Black Panthers Party members
Black Panthers Party members

As one might expect, such a sweeping ideology lent itself to conspiracy theory, particularly as the BPP continued to face hostility from the very forces it wished to overthrow. By 1970, the BPP was referring to the United States as a barbaric organization controlled and operated by avaricious, sadistic, bloodthirsty thieves.

There was, as the New York Black Panthers explained, a Government Conspiracy that sought to eliminate all of those who dared to question the inhuman capitalistic system. Not surprisingly, it was those institutions that the Panthers interacted with on the local level that were most often implicated in these conspiratorial theories.

Police officers and court officials were tangible symbols of the most ruthless system in the world, a system that attempted to cover up instances of cruelty, inequality, and outright brutality through the propagation of the “big lie” of U.S. freedom and equality. Such actions showed that “[t]he ‘Amerikkan system of justice’ is a hideous sham and a revolting farce”. In the face of such a wide-ranging conspiracy, the Panthers felt that they had little choice but to topple these institutions wholesale.

Yet there was strong evidence to support the Panthers’ turn to conspiracy thinking, primarily in the shape of the governmental response to the party. Seeing the Panthers themselves as leaders of a grand conspiracy against the United States government, such organizations as the Federal Bureau of Investigation (FBI), the Central Intelligence Agency (CIA), the Justice Department, and even the Internal Revenue Service (IRS) launched an assault on the Panthers that would be enough to make any group fall victim to paranoia.

On 8 September 1968, FBI Director J. Edgar Hoover announced that the Black Panther Party was the greatest threat to the internal security of the country, and called for the bureau to expose, disrupt, misdirect, discredit, or otherwise neutralize the BPP.

By June 1969 the FBI was investigating all forty-two Panther chapters and approximately 1,200 members and sympathizers in order to obtain evidence of possible violation of federal and local laws. This effort included the examination of every aspect of Panther affairs, from financial records to the publication of Black Panther newsletters and flyers. The FBI even conducted a survey to determine how many members are on welfare.

The Panthers also found themselves the target of numerous COINTELPRO (the infamous FBI counterintelligence program) investigations. Of the 295 documented actions taken by COINTELPRO to disrupt African American groups, 233 were specifically directed toward destruction of the Party (Newton, 53).

And when such covert counterintelligence programs could not fully curtail the activities of the BPP, the government had little trouble resorting to overt violence, as seen in the 1969 murder of Chicago Black Panther Fred Hampton, at the hands of the FBI and the Chicago police force.

Such acts of violence and intimidation weakened the infrastructure of the BPP across the country, and the party, by the early 1980s, ceased to be a vital political force on the national scene.

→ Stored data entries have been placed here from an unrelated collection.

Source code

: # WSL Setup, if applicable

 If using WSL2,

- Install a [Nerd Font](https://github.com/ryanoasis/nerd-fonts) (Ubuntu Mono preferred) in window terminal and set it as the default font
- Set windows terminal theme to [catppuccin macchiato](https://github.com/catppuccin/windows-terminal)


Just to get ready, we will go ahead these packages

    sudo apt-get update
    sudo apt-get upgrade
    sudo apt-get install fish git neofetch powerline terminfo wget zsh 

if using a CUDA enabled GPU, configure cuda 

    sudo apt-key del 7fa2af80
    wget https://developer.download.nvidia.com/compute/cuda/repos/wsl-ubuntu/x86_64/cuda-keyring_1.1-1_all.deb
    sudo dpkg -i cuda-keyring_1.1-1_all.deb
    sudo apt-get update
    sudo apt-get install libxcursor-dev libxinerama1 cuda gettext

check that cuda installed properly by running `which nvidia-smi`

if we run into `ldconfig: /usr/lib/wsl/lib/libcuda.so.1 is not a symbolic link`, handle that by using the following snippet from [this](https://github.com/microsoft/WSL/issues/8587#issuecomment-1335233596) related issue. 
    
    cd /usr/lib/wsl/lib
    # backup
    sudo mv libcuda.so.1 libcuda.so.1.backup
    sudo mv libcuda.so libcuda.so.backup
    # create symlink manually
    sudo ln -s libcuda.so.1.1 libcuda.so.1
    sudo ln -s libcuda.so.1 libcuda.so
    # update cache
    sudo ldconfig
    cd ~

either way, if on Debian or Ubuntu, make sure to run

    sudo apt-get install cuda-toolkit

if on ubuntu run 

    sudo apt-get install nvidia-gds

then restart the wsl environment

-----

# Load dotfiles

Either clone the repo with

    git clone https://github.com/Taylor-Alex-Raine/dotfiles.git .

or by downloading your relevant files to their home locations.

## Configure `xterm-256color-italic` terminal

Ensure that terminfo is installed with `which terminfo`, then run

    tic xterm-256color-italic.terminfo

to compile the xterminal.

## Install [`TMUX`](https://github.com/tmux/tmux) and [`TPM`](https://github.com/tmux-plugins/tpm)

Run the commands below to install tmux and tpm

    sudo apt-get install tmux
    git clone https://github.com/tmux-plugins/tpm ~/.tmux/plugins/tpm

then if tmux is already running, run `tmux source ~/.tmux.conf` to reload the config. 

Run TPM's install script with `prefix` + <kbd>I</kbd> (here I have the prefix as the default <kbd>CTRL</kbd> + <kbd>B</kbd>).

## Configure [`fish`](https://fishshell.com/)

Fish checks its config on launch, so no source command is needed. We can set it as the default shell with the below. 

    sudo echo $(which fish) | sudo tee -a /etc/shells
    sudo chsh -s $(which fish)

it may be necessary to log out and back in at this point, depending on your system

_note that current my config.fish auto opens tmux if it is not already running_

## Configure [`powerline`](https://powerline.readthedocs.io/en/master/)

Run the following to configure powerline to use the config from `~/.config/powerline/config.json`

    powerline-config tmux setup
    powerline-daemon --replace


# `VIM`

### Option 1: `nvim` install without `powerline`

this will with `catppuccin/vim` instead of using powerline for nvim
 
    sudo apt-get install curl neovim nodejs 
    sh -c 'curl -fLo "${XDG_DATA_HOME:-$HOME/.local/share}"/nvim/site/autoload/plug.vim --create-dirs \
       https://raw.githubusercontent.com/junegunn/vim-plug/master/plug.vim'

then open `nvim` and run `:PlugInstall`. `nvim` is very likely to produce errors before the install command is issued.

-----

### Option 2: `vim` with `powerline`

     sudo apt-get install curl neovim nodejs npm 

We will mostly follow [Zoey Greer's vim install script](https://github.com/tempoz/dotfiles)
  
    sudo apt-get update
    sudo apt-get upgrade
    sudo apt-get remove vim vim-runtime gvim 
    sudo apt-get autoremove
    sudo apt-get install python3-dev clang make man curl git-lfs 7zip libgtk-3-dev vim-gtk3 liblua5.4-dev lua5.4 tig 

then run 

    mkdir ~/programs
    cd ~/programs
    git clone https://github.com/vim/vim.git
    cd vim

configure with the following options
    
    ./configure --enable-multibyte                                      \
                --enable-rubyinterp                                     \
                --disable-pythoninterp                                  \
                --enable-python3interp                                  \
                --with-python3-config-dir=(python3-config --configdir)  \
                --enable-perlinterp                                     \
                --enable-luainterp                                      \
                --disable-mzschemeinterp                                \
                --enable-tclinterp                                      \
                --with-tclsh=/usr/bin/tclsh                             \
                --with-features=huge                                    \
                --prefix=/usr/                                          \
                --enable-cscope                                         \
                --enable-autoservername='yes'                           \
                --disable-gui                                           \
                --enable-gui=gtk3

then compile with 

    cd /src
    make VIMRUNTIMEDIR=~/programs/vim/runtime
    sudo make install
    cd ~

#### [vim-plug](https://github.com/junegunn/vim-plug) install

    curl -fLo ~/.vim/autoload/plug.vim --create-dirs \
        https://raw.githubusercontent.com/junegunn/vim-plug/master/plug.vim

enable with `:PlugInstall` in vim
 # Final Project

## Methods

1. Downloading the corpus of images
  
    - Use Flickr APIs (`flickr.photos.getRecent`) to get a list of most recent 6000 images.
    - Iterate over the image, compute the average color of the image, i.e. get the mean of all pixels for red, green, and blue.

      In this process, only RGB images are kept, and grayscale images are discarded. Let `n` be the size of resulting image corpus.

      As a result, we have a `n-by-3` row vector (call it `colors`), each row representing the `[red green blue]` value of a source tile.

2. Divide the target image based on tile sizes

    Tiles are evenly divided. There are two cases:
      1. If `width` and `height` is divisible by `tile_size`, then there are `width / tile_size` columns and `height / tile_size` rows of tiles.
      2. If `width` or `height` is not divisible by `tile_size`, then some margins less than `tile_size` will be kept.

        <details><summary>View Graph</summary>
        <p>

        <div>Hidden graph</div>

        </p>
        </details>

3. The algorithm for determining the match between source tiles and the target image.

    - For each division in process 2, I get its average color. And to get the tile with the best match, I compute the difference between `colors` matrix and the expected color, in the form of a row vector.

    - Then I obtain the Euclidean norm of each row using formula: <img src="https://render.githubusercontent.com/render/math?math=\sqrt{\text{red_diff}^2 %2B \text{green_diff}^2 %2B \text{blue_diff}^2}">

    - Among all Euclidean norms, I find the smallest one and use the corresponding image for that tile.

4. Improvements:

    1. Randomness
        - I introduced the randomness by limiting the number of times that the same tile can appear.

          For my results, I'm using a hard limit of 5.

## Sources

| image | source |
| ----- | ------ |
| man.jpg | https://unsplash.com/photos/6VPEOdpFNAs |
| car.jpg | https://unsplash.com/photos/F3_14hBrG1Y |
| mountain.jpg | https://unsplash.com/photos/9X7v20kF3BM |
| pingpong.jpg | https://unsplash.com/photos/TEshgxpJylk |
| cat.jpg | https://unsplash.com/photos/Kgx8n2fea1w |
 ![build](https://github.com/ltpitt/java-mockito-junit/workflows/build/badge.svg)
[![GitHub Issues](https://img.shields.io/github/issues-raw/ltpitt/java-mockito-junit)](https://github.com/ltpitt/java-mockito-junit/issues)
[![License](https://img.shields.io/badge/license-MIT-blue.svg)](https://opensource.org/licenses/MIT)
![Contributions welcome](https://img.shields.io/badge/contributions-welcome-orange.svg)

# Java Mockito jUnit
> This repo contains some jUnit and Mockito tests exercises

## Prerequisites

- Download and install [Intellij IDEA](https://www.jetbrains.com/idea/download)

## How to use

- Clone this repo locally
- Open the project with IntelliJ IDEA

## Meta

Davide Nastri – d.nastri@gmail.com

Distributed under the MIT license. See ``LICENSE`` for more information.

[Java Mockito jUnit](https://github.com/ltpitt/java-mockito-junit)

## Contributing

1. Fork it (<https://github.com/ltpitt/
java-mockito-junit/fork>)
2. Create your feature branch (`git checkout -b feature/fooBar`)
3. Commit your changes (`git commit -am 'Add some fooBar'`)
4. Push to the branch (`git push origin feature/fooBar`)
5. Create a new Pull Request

However, the party left a legacy that, throughout the 1970s, 1980s, and even 1990s, influenced such groups and individuals as the white radical Weathermen, the Philadelphia-based MOVE organization, and even academics and students who called upon their universities to institute black studies programs and departments.

Perhaps most important, the BPP, by calling attention to the government-mandated attacks against it, made it clear that it was not only outsider groups that relied heavily on conspiracy thinking. Such thinking was now something practiced by our own government, a revelation that led many U.S. citizens to take a more cynical and pessimistic view of the U.S. state.